PROBLEM REQUIREMENTS:
Include in the reply only the lines from the start of the data below through the line containing "response to the", reproduced exactly and with no pictures.
***** RECORDED DATA *****
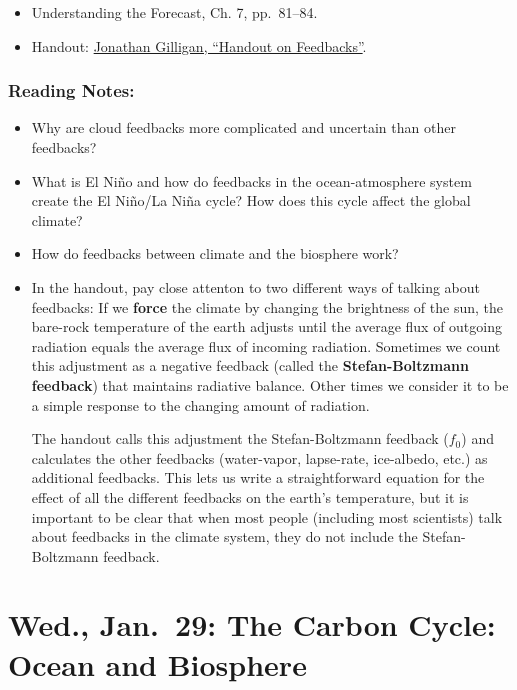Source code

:\documentclass[
]{article}
\providecommand{\tightlist}{%
  \setlength{\itemsep}{0pt}\setlength{\parskip}{0pt}}
\begin{document}
\begin{itemize}
\tightlist
\item
  Understanding the Forecast, Ch. 7, pp.~81--84.
\item
  Handout: \href{/files/reading_handouts/Feedback_Handout.pdf}{Jonathan
  Gilligan, ``Handout on Feedbacks''}.
\end{itemize}

\hypertarget{reading-notes-6}{%
\subsubsection{Reading Notes:}\label{reading-notes-6}}

\begin{itemize}
\item
  Why are cloud feedbacks more complicated and uncertain than other
  feedbacks?
\item
  What is El Niño and how do feedbacks in the ocean-atmosphere system
  create the El Niño/La Niña cycle? How does this cycle affect the
  global climate?
\item
  How do feedbacks between climate and the biosphere work?
\item
  In the handout, pay close attenton to two different ways of talking
  about feedbacks: If we \textbf{force} the climate by changing the
  brightness of the sun, the bare-rock temperature of the earth adjusts
  until the average flux of outgoing radiation equals the average flux
  of incoming radiation. Sometimes we count this adjustment as a
  negative feedback (called the \textbf{Stefan-Boltzmann feedback}) that
  maintains radiative balance. Other times we consider it to be a simple
  response to the changing amount of radiation.

  The handout calls this adjustment the Stefan-Boltzmann feedback
  (\(f_0\)) and calculates the other feedbacks (water-vapor, lapse-rate,
  ice-albedo, etc.) as additional feedbacks. This lets us write a
  straightforward equation for the effect of all the different feedbacks
  on the earth's temperature, but it is important to be clear that when
  most people (including most scientists) talk about feedbacks in the
  climate system, they do not include the Stefan-Boltzmann feedback.
\end{itemize}

\hypertarget{wed.-jan.-29-the-carbon-cycle-ocean-and-biosphere}{%
\section{Wed., Jan.~29: The Carbon Cycle: Ocean and
Biosphere}\label{wed.-jan.-29-the-carbon-cycle-ocean-and-biosphere}}
\end{document}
*****
RESPONSE BELOW:
Source code

:\documentclass[
]{article}
\providecommand{\tightlist}{%
  \setlength{\itemsep}{0pt}\setlength{\parskip}{0pt}}
\begin{document}
\begin{itemize}
\tightlist
\item
  Understanding the Forecast, Ch. 7, pp.~81--84.
\item
  Handout: \href{/files/reading_handouts/Feedback_Handout.pdf}{Jonathan
  Gilligan, ``Handout on Feedbacks''}.
\end{itemize}

\hypertarget{reading-notes-6}{%
\subsubsection{Reading Notes:}\label{reading-notes-6}}

\begin{itemize}
\item
  Why are cloud feedbacks more complicated and uncertain than other
  feedbacks?
\item
  What is El Niño and how do feedbacks in the ocean-atmosphere system
  create the El Niño/La Niña cycle? How does this cycle affect the
  global climate?
\item
  How do feedbacks between climate and the biosphere work?
\item
  In the handout, pay close attenton to two different ways of talking
  about feedbacks: If we \textbf{force} the climate by changing the
  brightness of the sun, the bare-rock temperature of the earth adjusts
  until the average flux of outgoing radiation equals the average flux
  of incoming radiation. Sometimes we count this adjustment as a
  negative feedback (called the \textbf{Stefan-Boltzmann feedback}) that
  maintains radiative balance. Other times we consider it to be a simple
  response to the changing amount of radiation.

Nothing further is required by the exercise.